Exercise directions ::
Search term "following": copy each line of the data containing it.

Material for the task ::
——————————
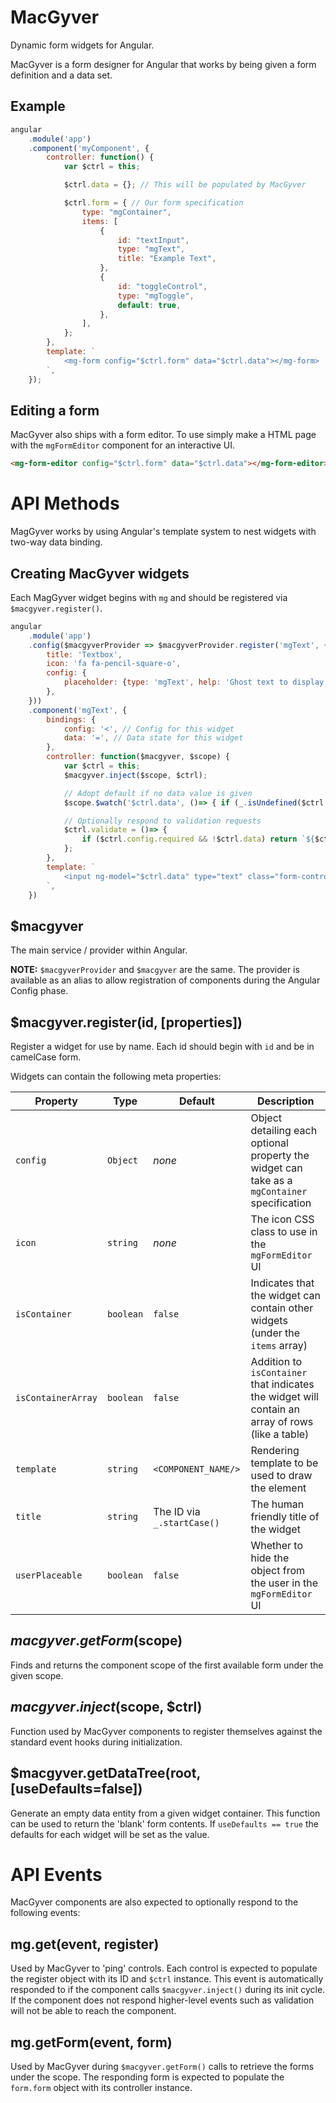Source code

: MacGyver
========
Dynamic form widgets for Angular.

MacGyver is a form designer for Angular that works by being given a form definition and a data set.


Example
-------
```javascript
angular
	.module('app')
	.component('myComponent', {
		controller: function() {
			var $ctrl = this;

			$ctrl.data = {}; // This will be populated by MacGyver

			$ctrl.form = { // Our form specification
				type: "mgContainer",
				items: [
					{
						id: "textInput",
						type: "mgText",
						title: "Example Text",
					},
					{
						id: "toggleControl",
						type: "mgToggle",
						default: true,
					},
				],
			};
		},
		template: `
			<mg-form config="$ctrl.form" data="$ctrl.data"></mg-form>
		`,
	});
```

Editing a form
--------------
MacGyver also ships with a form editor. To use simply make a HTML page with the `mgFormEditor` component for an interactive UI.

```html
<mg-form-editor config="$ctrl.form" data="$ctrl.data"></mg-form-editor>
```



API Methods
===========
MagGyver works by using Angular's template system to nest widgets with two-way data binding.


Creating MacGyver widgets
-------------------------
Each MagGyver widget begins with `mg` and should be registered via `$macgyver.register()`.

```javascript
angular
	.module('app')
	.config($macgyverProvider => $macgyverProvider.register('mgText', {
		title: 'Textbox',
		icon: 'fa fa-pencil-square-o',
		config: {
			placeholder: {type: 'mgText', help: 'Ghost text to display when the textbox has no value'},
		},
	}))
	.component('mgText', {
		bindings: {
			config: '<', // Config for this widget
			data: '=', // Data state for this widget
		},
		controller: function($macgyver, $scope) {
			var $ctrl = this;
			$macgyver.inject($scope, $ctrl);

			// Adopt default if no data value is given
			$scope.$watch('$ctrl.data', ()=> { if (_.isUndefined($ctrl.data) && _.has($ctrl, 'config.default')) $ctrl.data = $ctrl.config.default });

			// Optionally respond to validation requests
			$ctrl.validate = ()=> {
				if ($ctrl.config.required && !$ctrl.data) return `${$ctrl.config.title} is required`;
			};
		},
		template: `
			<input ng-model="$ctrl.data" type="text" class="form-control" placeholder="{{$ctrl.config.placeholder}}"/>
		`,
	})
```


$macgyver
---------
The main service / provider within Angular.

**NOTE:** `$macgyverProvider` and `$macgyver` are the same. The provider is available as an alias to allow registration of components during the Angular Config phase.


$macgyver.register(id, [properties])
------------------------------------
Register a widget for use by name. Each id should begin with `id` and be in camelCase form.

Widgets can contain the following meta properties:

| Property           | Type      | Default                    | Description                                                                                      |
|--------------------|-----------|----------------------------|--------------------------------------------------------------------------------------------------|
| `config`           | `Object`  | *none*                     | Object detailing each optional property the widget can take as a `mgContainer` specification     |
| `icon`             | `string`  | *none*                     | The icon CSS class to use in the `mgFormEditor` UI                                               |
| `isContainer`      | `boolean` | `false`                    | Indicates that the widget can contain other widgets (under the `items` array)                    |
| `isContainerArray` | `boolean` | `false`                    | Addition to `isContainer` that indicates the widget will contain an array of rows (like a table) |
| `template`         | `string`  | `<COMPONENT_NAME/>`        | Rendering template to be used to draw the element                                                |
| `title`            | `string`  | The ID via `_.startCase()` | The human friendly title of the widget                                                           |
| `userPlaceable`    | `boolean` | `false`                    | Whether to hide the object from the user in the `mgFormEditor` UI                                |


$macgyver.getForm($scope)
-------------------------
Finds and returns the component scope of the first available form under the given scope.


$macgyver.inject($scope, $ctrl)
-------------------------------
Function used by MacGyver components to register themselves against the standard event hooks during initialization.


$macgyver.getDataTree(root, [useDefaults=false])
------------------------------------------------
Generate an empty data entity from a given widget container. This function can be used to return the 'blank' form contents. If `useDefaults == true` the defaults for each widget will be set as the value.


API Events
==========
MacGyver components are also expected to optionally respond to the following events:

mg.get(event, register)
-----------------------
Used by MacGyver to 'ping' controls. Each control is expected to populate the register object with its ID and `$ctrl` instance.
This event is automatically responded to if the component calls `$macgyver.inject()` during its init cycle. If the component does not respond higher-level events such as validation will not be able to reach the component.


mg.getForm(event, form)
-----------------------
Used by MacGyver during `$macgyver.getForm()` calls to retrieve the forms under the scope.
The responding form is expected to populate the `form.form` object with its controller instance.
——————————
Solution to the exercise ::
Widgets can contain the following meta properties:
MacGyver components are also expected to optionally respond to the following events:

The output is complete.